|
|
1. INTRODUCTION |
Apriori-T (Apriori Total) is an Association Rule Mining (ARM) algorithm, developed by the LUCS-KDD research team which makes use of a "reverse" set enumeration tree where each level of the tree is defined in terms of an array (i.e. the T-tree data structure is a form of Trie). The Apriori-T algorithm was actually developed as part of a more sophisticated ARM algorithm --- Apriori-TFP (Apriori Total From Partial). Both algorithms are described in Coenen and Leng (2004).
2. DOWNLOADING THE SOFTWARE |
The Apriori-T ARM software comprises four source files. These are provided from this WWW page together with three application classes. The source files are as follows:
|
The application classes are as follows:
There is also a "tar ball" aprioriT.tgz that can be downloaded that includes all of the above source and application class files. It can be unpacked using tar -zxf aprioriT.tgz.

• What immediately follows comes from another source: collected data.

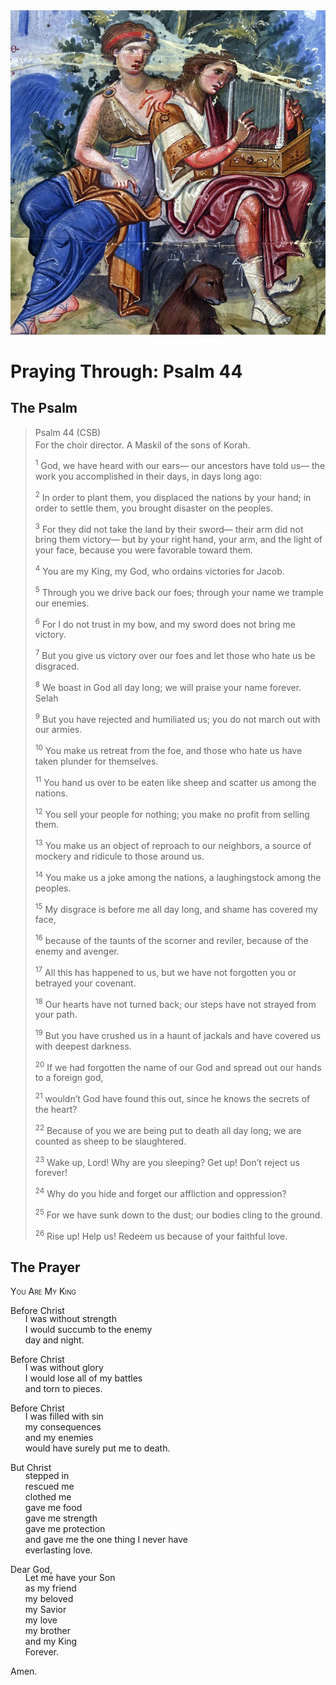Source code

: <img class="intro-right" src="art-paris-psalter.jpg">

<style>
  li {list-style-type: none;}
  p + ul {
    margin-top: -18px;
}
</style>

# Praying Through: Psalm 44

## The Psalm

>Psalm 44 (CSB)  
><sup></sup> For the choir director. A Maskil of the sons of Korah. 
>
><sup>1</sup> God, we have heard with our ears— our ancestors have told us— the work you accomplished in their days, in days long ago: 
>
><sup>2</sup> In order to plant them, you displaced the nations by your hand; in order to settle them, you brought disaster on the peoples. 
>
><sup>3</sup> For they did not take the land by their sword— their arm did not bring them victory— but by your right hand, your arm, and the light of your face, because you were favorable toward them. 
>
><sup>4</sup> You are my King, my God, who ordains victories for Jacob. 
>
><sup>5</sup> Through you we drive back our foes; through your name we trample our enemies. 
>
><sup>6</sup> For I do not trust in my bow, and my sword does not bring me victory. 
>
><sup>7</sup> But you give us victory over our foes and let those who hate us be disgraced. 
>
><sup>8</sup> We boast in God all day long; we will praise your name forever. Selah 
>
><sup>9</sup> But you have rejected and humiliated us; you do not march out with our armies. 
>
><sup>10</sup> You make us retreat from the foe, and those who hate us have taken plunder for themselves. 
>
><sup>11</sup> You hand us over to be eaten like sheep and scatter us among the nations. 
>
><sup>12</sup> You sell your people for nothing; you make no profit from selling them. 
>
><sup>13</sup> You make us an object of reproach to our neighbors, a source of mockery and ridicule to those around us. 
>
><sup>14</sup> You make us a joke among the nations, a laughingstock among the peoples. 
>
><sup>15</sup> My disgrace is before me all day long, and shame has covered my face, 
>
><sup>16</sup> because of the taunts of the scorner and reviler, because of the enemy and avenger. 
>
><sup>17</sup> All this has happened to us, but we have not forgotten you or betrayed your covenant. 
>
><sup>18</sup> Our hearts have not turned back; our steps have not strayed from your path. 
>
><sup>19</sup> But you have crushed us in a haunt of jackals and have covered us with deepest darkness. 
>
><sup>20</sup> If we had forgotten the name of our God and spread out our hands to a foreign god, 
>
><sup>21</sup> wouldn’t God have found this out, since he knows the secrets of the heart? 
>
><sup>22</sup> Because of you we are being put to death all day long; we are counted as sheep to be slaughtered. 
>
><sup>23</sup> Wake up, Lord! Why are you sleeping? Get up! Don’t reject us forever! 
>
><sup>24</sup> Why do you hide and forget our affliction and oppression? 
>
><sup>25</sup> For we have sunk down to the dust; our bodies cling to the ground. 
>
><sup>26</sup> Rise up! Help us! Redeem us because of your faithful love.

## The Prayer

<div style="font-variant: small-caps;">
You Are My King
</div>

Before Christ
* I was without strength
* I would succumb to the enemy
* day and night.

Before Christ
* I was without glory
* I would lose all of my battles
* and torn to pieces.

Before Christ
* I was filled with sin
* my consequences
* and my enemies
* would have surely put me to death.

But Christ
* stepped in
* rescued me
* clothed me
* gave me food
* gave me strength
* gave me protection
* and gave me the one thing I never have
* everlasting love.

Dear God,
* Let me have your Son
* as my friend
* my beloved
* my Savior
* my love
* my brother
* and my King
* Forever.

Amen.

The software has been implemented in Java using the Java2 SDK (Software Development Kit) Version 1.4.0, which should therefore make it highly portable. The code does not require any special packages and thus can be compiled using the standard Java compiler:
javac *.java
The code can be documented using Java Doc. First create a directory Documentation in which to place the resulting HTML pages and then type:
javadoc -d Documentation/ *.java
This will produce a hierarchy of WWW pages contained in the Document directory.
3. RUNNING THE SOFTWARE |
When compiled the software can be invoked in the normal manner using the Java interpreter:
java APPLICATION_CLASS_FILE_NAME
If you are planning to process a very large data set it is a good idea to grab some extra memory. For example:
java -Xms600m -Xmx600m APPLICATION_CLASS_FILE_NAME
The input to the software, in all cases is a (space separated) binary valued data set R. The set R comprises a set of N records such that each record (r), in turn, comprises a set of attributes. Thus:
R = {r | r = subset A}
Where A is the set of available attributes. The value D is then defined as:
D = |A|
We then say that a particular data set has D columns and N rows. A small example data sets might be as follows:
1 2 3 6 1 4 5 7 1 3 4 6 1 2 6 1 2 3 4 5 7
where, in this case, A = {1, 2, 3, 4, 5, 6, 7}. Note that attribute numbers are ordered sequentially commencing with the number 1 (the value 0 has a special meaning). The input file is included using a -F flag.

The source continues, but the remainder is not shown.